Task
From the records below, state how many lines include the word "image", giving only that number.

Dataset content
»»
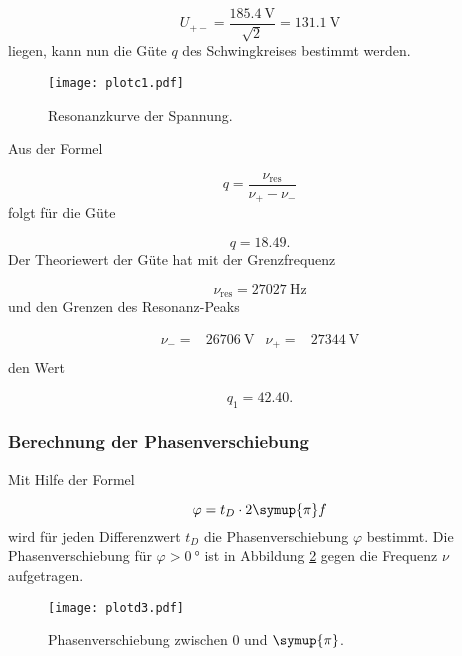 \begin{equation}
  U_{+-} = \frac{\SI{185.4}{\V}}{\sqrt{2}} = \SI{131.1}{\V}
\end{equation}
liegen, kann nun die Güte $q$ des Schwingkreises bestimmt werden.

\begin{figure}[h]
  \centering
  \texttt{[image: plotc1.pdf]}
  \caption{Resonanzkurve der Spannung.}
  \label{fig:plotc1}
\end{figure}

Aus der Formel

\begin{equation}
  q = \frac{\nu_\text{res}}{\nu_+ - \nu_-}
\end{equation}
folgt für die Güte

\begin{equation}
  q = 18.49.
\end{equation}
Der Theoriewert der Güte hat mit der Grenzfrequenz

\begin{equation}
  \nu_\text{res} = \SI{27027}{\hertz}
\end{equation}
und den Grenzen des Resonanz-Peaks

\begin{align}
  \nu_- = & \SI{26706}{\V} & \nu_+ = & \SI{27344}{\V} \\
\end{align}
den Wert

\begin{equation}
  q_1 = 42.40 .
\end{equation}

\subsubsection{Berechnung der Phasenverschiebung}

Mit Hilfe der Formel

\begin{equation}
  \varphi = t_D \cdot 2\symup{\pi}f
\end{equation}
wird für jeden Differenzwert $t_D$ die Phasenverschiebung $\varphi$ bestimmt.
Die Phasenverschiebung für $\varphi > \SI{0}{\degree}$ ist in Abbildung
\ref{fig:Phasegros} gegen die Frequenz $\nu$ aufgetragen.

\begin{figure}[h]
  \centering
  \texttt{[image: plotd3.pdf]}
  \caption{Phasenverschiebung zwischen $0$ und $\symup{\pi}$.}
  \label{fig:Phasegros}
\end{figure}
««
Exercise result
2